Tasavvuf klasikleri içinde, usûl ve âdâbı konu alan türlerden birisi de miyâr-ı tarîkat, tarikat-nâme veya erkân-nâme gibi isimlerle kaleme alınan eserlerdir. Tekke ve tarîkatler öncesi dönemlerden itibaren kaleme alınan pek çok tasavvufî eserde, sülûk usulleri ve sâlikin dikkat etmesi gereken kurallar ifade edilmiştir. Dikkat çekilen bu kurallar, sonraki dönemlerde özellikle Türk mutasavvıflar tarafından müstakil eserler veya risaleler halinde yazılmaya devam edilmiştir. Bir meslek talibinin uymak zorunda olduğu söz konusu kuralların çoğu Kur’an orijinlidir.
İncelendiğinde görüleceği gibi, bu metinlerde sâlikin; kendi nefsine karşı uygulayacağı davranışlar, sûfilerin yanında uygulayacağı davranışlar, toplum içinde insanlara karşı uygulayacağı davranışlar, eşyaya karşı uygulayacağı davranışlar vs. belirlenmiştir.
Bir kişinin mana yoluyla davranışlarının zapt u rapt altına alınmaya çalışılmasının biricik amacı, onun “hüsn-i hulk” denilen güzel ahlâka ulaşmasını, dolayısıyla Allah’a gerçek bir kul, insanlara örnek ve topluma yararlı bir kişi olmasını sağlamaktır.
Miyâr türü eserler, tasavvuf tarihi ve edebiyatı araştırmalarında ihmal edilmemesi gereken önemli kaynaklardır. Bu metinler ayrıca, günümüzde anlamı unutulan pek çok deyim ve ifadenin, bugün için folklorik kabul edilen davranış modellerinin, kısaca, arka planı olan ve fakat çözümlenemeyen pek çok kültür öğesinin çözümlenmesinde, anlaşılmasında, yorumlanmasında anahtar olacaktır.
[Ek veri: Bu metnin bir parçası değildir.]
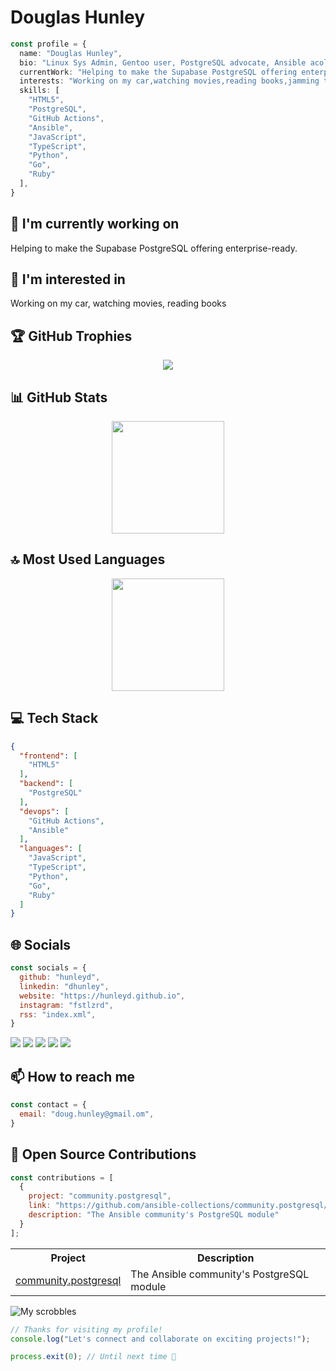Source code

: # Douglas Hunley

```typescript
const profile = {
  name: "Douglas Hunley",
  bio: "Linux Sys Admin, Gentoo user, PostgreSQL advocate, Ansible acolyte, Android fanboi, OSS supporter, PlayStation gamer.",
  currentWork: "Helping to make the Supabase PostgreSQL offering enterprise-ready.",
  interests: "Working on my car,watching movies,reading books,jamming to music",
  skills: [
    "HTML5",
    "PostgreSQL",
    "GitHub Actions",
    "Ansible",
    "JavaScript",
    "TypeScript",
    "Python",
    "Go",
    "Ruby"
  ],
}
```

## 🔭 I'm currently working on

Helping to make the Supabase PostgreSQL offering enterprise-ready.

## 👀 I'm interested in

Working on my car, watching movies, reading books

## 🏆 GitHub Trophies

<!-- ⚠️ Important: Replace 'hunleyd' with your actual GitHub username in the URL below -->
<p align="center">
  <img src="https://github-profile-trophy.vercel.app/?username=hunleyd&theme=onedark&column=7&margin-w=15&margin-h=15" />
</p>

## 📊 GitHub Stats

<!-- ⚠️ Important: Replace 'hunleyd' with your actual GitHub username in the URL below -->
<div align="center">
  <img height="180em" src="https://github-readme-stats.vercel.app/api?username=hunleyd&show_icons=true&theme=dark&include_all_commits=true&count_private=true"/>
</div>

## 🔝 Most Used Languages

<!-- ⚠️ Important: Replace 'hunleyd' with your actual GitHub username in the URL below -->
<div align="center">
  <img height="180em" src="https://github-readme-stats.vercel.app/api/top-langs/?username=hunleyd&layout=compact&langs_count=10&theme=dark"/>
</div>

## 💻 Tech Stack

```json
{
  "frontend": [
    "HTML5"
  ],
  "backend": [
    "PostgreSQL"
  ],
  "devops": [
    "GitHub Actions",
    "Ansible"
  ],
  "languages": [
    "JavaScript",
    "TypeScript",
    "Python",
    "Go",
    "Ruby"
  ]
}
```

## 🌐 Socials

```javascript
const socials = {
  github: "hunleyd",
  linkedin: "dhunley",
  website: "https://hunleyd.github.io",
  instagram: "fstlzrd",
  rss: "index.xml",
}
```

<div>
<a href="https://github.com/hunleyd"><img src="https://img.shields.io/badge/github-%23000000.svg?style=for-the-badge&logo=github&logoColor=white" /></a> <a href="https://www.linkedin.com/in/dhunley"><img src="https://img.shields.io/badge/linkedin-%23000000.svg?style=for-the-badge&logo=linkedin&logoColor=white" /></a> <a href="https://hunleyd.github.io"><img src="https://img.shields.io/badge/website-%23000000.svg?style=for-the-badge&logo=website&logoColor=white" /></a> <a href="https://instagram.com/fstlzrd"><img src="https://img.shields.io/badge/instagram-%23000000.svg?style=for-the-badge&logo=instagram&logoColor=white" /></a> <a href="https://hunleyd.github.io//index.xml"><img src="https://img.shields.io/badge/rss-%23000000.svg?style=for-the-badge&logo=rss&logoColor=white" /></a> 
</div>

## 📫 How to reach me

```javascript
const contact = {
  email: "doug.hunley@gmail.om",
}
```

## 🚀 Open Source Contributions

```javascript
const contributions = [
  {
    project: "community.postgresql",
    link: "https://github.com/ansible-collections/community.postgresql/",
    description: "The Ansible community's PostgreSQL module"
  }
];
```

<table>
  <tr>
    <th>Project</th>
    <th>Description</th>
  </tr>
  <tr>
    <td><a href="https://github.com/ansible-collections/community.postgresql/">community.postgresql</a></td>
    <td>The Ansible community's PostgreSQL module</td>
  </tr>
</table>

![My scrobbles](https://lastfm-recently-played.vercel.app/api?user=hunleyd&loved=true&loved_style=3&count=4)

```typescript
// Thanks for visiting my profile!
console.log("Let's connect and collaborate on exciting projects!");

process.exit(0); // Until next time 👋
```
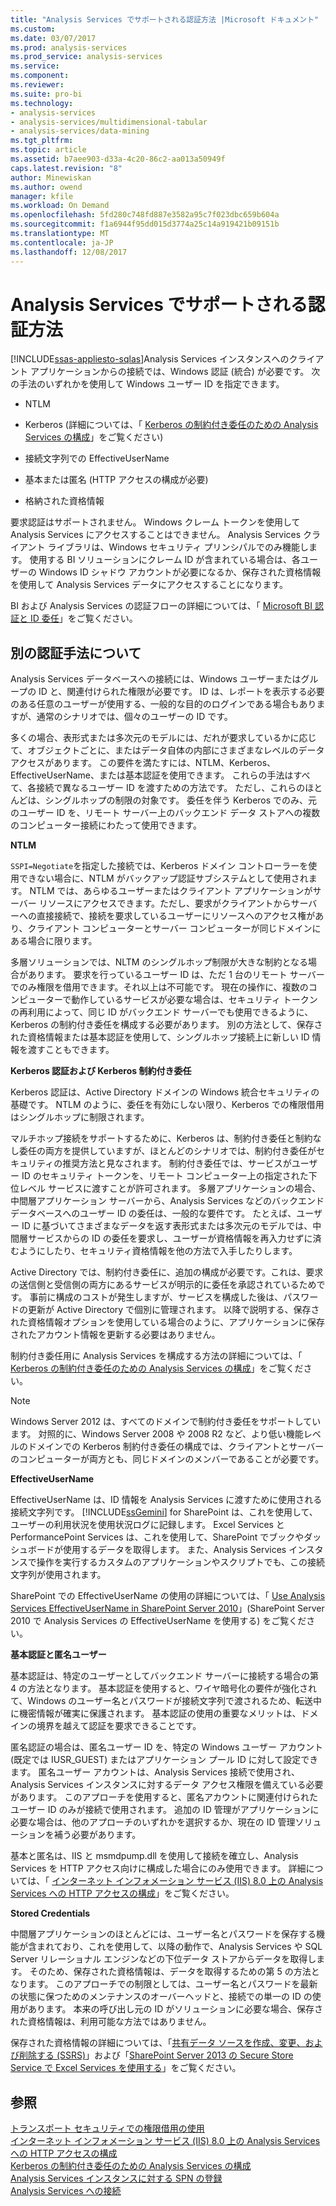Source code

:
 ```yaml
---
title: "Analysis Services でサポートされる認証方法 |Microsoft ドキュメント"
ms.custom: 
ms.date: 03/07/2017
ms.prod: analysis-services
ms.prod_service: analysis-services
ms.service: 
ms.component: 
ms.reviewer: 
ms.suite: pro-bi
ms.technology:
- analysis-services
- analysis-services/multidimensional-tabular
- analysis-services/data-mining
ms.tgt_pltfrm: 
ms.topic: article
ms.assetid: b7aee903-d33a-4c20-86c2-aa013a50949f
caps.latest.revision: "8"
author: Minewiskan
ms.author: owend
manager: kfile
ms.workload: On Demand
ms.openlocfilehash: 5fd280c748fd887e3582a95c7f023dbc659b604a
ms.sourcegitcommit: f1a6944f95dd015d3774a25c14a919421b09151b
ms.translationtype: MT
ms.contentlocale: ja-JP
ms.lasthandoff: 12/08/2017
---
```

# <a name="authentication-methodologies-supported-by-analysis-services"></a>Analysis Services でサポートされる認証方法
[!INCLUDE[ssas-appliesto-sqlas](../../includes/ssas-appliesto-sqlas.md)]Analysis Services インスタンスへのクライアント アプリケーションからの接続では、Windows 認証 (統合) が必要です。 次の手法のいずれかを使用して Windows ユーザー ID を指定できます。  
  
-   NTLM  
  
-   Kerberos (詳細については、「 [Kerberos の制約付き委任のための Analysis Services の構成](../../analysis-services/instances/configure-analysis-services-for-kerberos-constrained-delegation.md)」をご覧ください)  
  
-   接続文字列での EffectiveUserName  
  
-   基本または匿名 (HTTP アクセスの構成が必要)  
  
-   格納された資格情報  
  
 要求認証はサポートされません。 Windows クレーム トークンを使用して Analysis Services にアクセスすることはできません。 Analysis Services クライアント ライブラリは、Windows セキュリティ プリンシパルでのみ機能します。 使用する BI ソリューションにクレーム ID が含まれている場合は、各ユーザーの Windows ID シャドウ アカウントが必要になるか、保存された資格情報を使用して Analysis Services データにアクセスすることになります。  
  
 BI および Analysis Services の認証フローの詳細については、「 [Microsoft BI 認証と ID 委任](http://go.microsoft.com/fwlink/?LinkID=286576)」をご覧ください。  
  
##  <a name="bkmk_auth"></a> 別の認証手法について  
 Analysis Services データベースへの接続には、Windows ユーザーまたはグループの ID と、関連付けられた権限が必要です。 ID は、レポートを表示する必要のある任意のユーザーが使用する、一般的な目的のログインである場合もありますが、通常のシナリオでは、個々のユーザーの ID です。  
  
 多くの場合、表形式または多次元のモデルには、だれが要求しているかに応じて、オブジェクトごとに、またはデータ自体の内部にさまざまなレベルのデータ アクセスがあります。 この要件を満たすには、NTLM、Kerberos、EffectiveUserName、または基本認証を使用できます。 これらの手法はすべて、各接続で異なるユーザー ID を渡すための方法です。 ただし、これらのほとんどは、シングルホップの制限の対象です。 委任を伴う Kerberos でのみ、元のユーザー ID を、リモート サーバー上のバックエンド データ ストアへの複数のコンピューター接続にわたって使用できます。  
  
 **NTLM**  
  
 `SSPI=Negotiate`を指定した接続では、Kerberos ドメイン コントローラーを使用できない場合に、NTLM がバックアップ認証サブシステムとして使用されます。 NTLM では、あらゆるユーザーまたはクライアント アプリケーションがサーバー リソースにアクセスできます。ただし、要求がクライアントからサーバーへの直接接続で、接続を要求しているユーザーにリソースへのアクセス権があり、クライアント コンピューターとサーバー コンピューターが同じドメインにある場合に限ります。  
  
 多層ソリューションでは、NLTM のシングルホップ制限が大きな制約となる場合があります。 要求を行っているユーザー ID は、ただ 1 台のリモート サーバーでのみ権限を借用できます。それ以上は不可能です。 現在の操作に、複数のコンピューターで動作しているサービスが必要な場合は、セキュリティ トークンの再利用によって、同じ ID がバックエンド サーバーでも使用できるように、Kerberos の制約付き委任を構成する必要があります。 別の方法として、保存された資格情報または基本認証を使用して、シングルホップ接続上に新しい ID 情報を渡すこともできます。  
  
 **Kerberos 認証および Kerberos 制約付き委任**  
  
 Kerberos 認証は、Active Directory ドメインの Windows 統合セキュリティの基礎です。 NTLM のように、委任を有効にしない限り、Kerberos での権限借用はシングルホップに制限されます。  
  
 マルチホップ接続をサポートするために、Kerberos は、制約付き委任と制約なし委任の両方を提供していますが、ほとんどのシナリオでは、制約付き委任がセキュリティの推奨方法と見なされます。 制約付き委任では、サービスがユーザー ID のセキュリティ トークンを、リモート コンピューター上の指定された下位レベル サービスに渡すことが許可されます。 多層アプリケーションの場合、中間層アプリケーション サーバーから、Analysis Services などのバックエンド データベースへのユーザー ID の委任は、一般的な要件です。 たとえば、ユーザー ID に基づいてさまざまなデータを返す表形式または多次元のモデルでは、中間層サービスからの ID の委任を要求し、ユーザーが資格情報を再入力せずに済むようにしたり、セキュリティ資格情報を他の方法で入手したりします。  
  
 Active Directory では、制約付き委任に、追加の構成が必要です。これは、要求の送信側と受信側の両方にあるサービスが明示的に委任を承認されているためです。 事前に構成のコストが発生しますが、サービスを構成した後は、パスワードの更新が Active Directory で個別に管理されます。 以降で説明する、保存された資格情報オプションを使用している場合のように、アプリケーションに保存されたアカウント情報を更新する必要はありません。  
  
 制約付き委任用に Analysis Services を構成する方法の詳細については、「 [Kerberos の制約付き委任のための Analysis Services の構成](../../analysis-services/instances/configure-analysis-services-for-kerberos-constrained-delegation.md)」をご覧ください。  
  
> [!NOTE]  
>  Windows Server 2012 は、すべてのドメインで制約付き委任をサポートしています。 対照的に、Windows Server 2008 や 2008 R2 など、より低い機能レベルのドメインでの Kerberos 制約付き委任の構成では、クライアントとサーバーのコンピューターが両方とも、同じドメインのメンバーであることが必要です。  
  
 **EffectiveUserName**  
  
 EffectiveUserName は、ID 情報を Analysis Services に渡すために使用される接続文字列です。 [!INCLUDE[ssGemini](../../includes/ssgemini-md.md)] for SharePoint は、これを使用して、ユーザーの利用状況を使用状況ログに記録します。 Excel Services と PerformancePoint Services は、これを使用して、SharePoint でブックやダッシュボードが使用するデータを取得します。 また、Analysis Services インスタンスで操作を実行するカスタムのアプリケーションやスクリプトでも、この接続文字列が使用されます。  
  
 SharePoint での EffectiveUserName の使用の詳細については、「 [Use Analysis Services EffectiveUserName in SharePoint Server 2010](http://go.microsoft.com/fwlink/?LinkId=311905)」(SharePoint Server 2010 で Analysis Services の EffectiveUserName を使用する) をご覧ください。  
  
 **基本認証と匿名ユーザー**  
  
 基本認証は、特定のユーザーとしてバックエンド サーバーに接続する場合の第 4 の方法となります。 基本認証を使用すると、ワイヤ暗号化の要件が強化されて、Windows のユーザー名とパスワードが接続文字列で渡されるため、転送中に機密情報が確実に保護されます。 基本認証の使用の重要なメリットは、ドメインの境界を越えて認証を要求できることです。  
  
 匿名認証の場合は、匿名ユーザー ID を、特定の Windows ユーザー アカウント (既定では IUSR_GUEST) またはアプリケーション プール ID に対して設定できます。 匿名ユーザー アカウントは、Analysis Services 接続で使用され、Analysis Services インスタンスに対するデータ アクセス権限を備えている必要があります。 このアプローチを使用すると、匿名アカウントに関連付けられたユーザー ID のみが接続で使用されます。 追加の ID 管理がアプリケーションに必要な場合は、他のアプローチのいずれかを選択するか、現在の ID 管理ソリューションを補う必要があります。  
  
 基本と匿名は、IIS と msmdpump.dll を使用して接続を確立し、Analysis Services を HTTP アクセス向けに構成した場合にのみ使用できます。 詳細については、「 [インターネット インフォメーション サービス &#40;IIS&#41; 8.0 上の Analysis Services への HTTP アクセスの構成](../../analysis-services/instances/configure-http-access-to-analysis-services-on-iis-8-0.md)」をご覧ください。  
  
 **Stored Credentials**  
  
 中間層アプリケーションのほとんどには、ユーザー名とパスワードを保存する機能が含まれており、これを使用して、以降の動作で、Analysis Services や SQL Server リレーショナル エンジンなどの下位データ ストアからデータを取得します。 そのため、保存された資格情報は、データを取得するための第 5 の方法となります。 このアプローチでの制限としては、ユーザー名とパスワードを最新の状態に保つためのメンテナンスのオーバーヘッドと、接続での単一の ID の使用があります。 本来の呼び出し元の ID がソリューションに必要な場合、保存された資格情報は、利用可能な方法ではありません。  
  
 保存された資格情報の詳細については、「[共有データ ソースを作成、変更、および削除する &#40;SSRS&#41;](../../reporting-services/report-data/create-modify-and-delete-shared-data-sources-ssrs.md)」および「[SharePoint Server 2013 の Secure Store Service で Excel Services を使用する](http://go.microsoft.com/fwlink/?LinkID=309869)」をご覧ください。  
  
## <a name="see-also"></a>参照  
 [トランスポート セキュリティでの権限借用の使用](http://go.microsoft.com/fwlink/?LinkId=311727)   
 [インターネット インフォメーション サービス &#40;IIS&#41; 8.0 上の Analysis Services への HTTP アクセスの構成](../../analysis-services/instances/configure-http-access-to-analysis-services-on-iis-8-0.md)   
 [Kerberos の制約付き委任のための Analysis Services の構成](../../analysis-services/instances/configure-analysis-services-for-kerberos-constrained-delegation.md)   
 [Analysis Services インスタンスに対する SPN の登録](../../analysis-services/instances/spn-registration-for-an-analysis-services-instance.md)   
 [Analysis Services への接続](../../analysis-services/instances/connect-to-analysis-services.md)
Şabân-ı Velî’nin (k.s) miyâr’ı, Yahyâ-yı Şirvanî’den (k.s) beri uygulanagelen kurallardan ibarettir. Miyâr-ı Tarîk adıyla şöhret bulan bu risale bir kişinin kaleminden çıkan telif bir eser değildir. Bu eser, Yahya-yı Şirvanî’nin (k.s) emriyle irfân sahibi kırk kişi tarafından tertip edilmiştir. Ömer Fuadî’nin verdiği bilgilere göre, Miyâr’daki kuralların kaynağı Kur’an ve hadistir.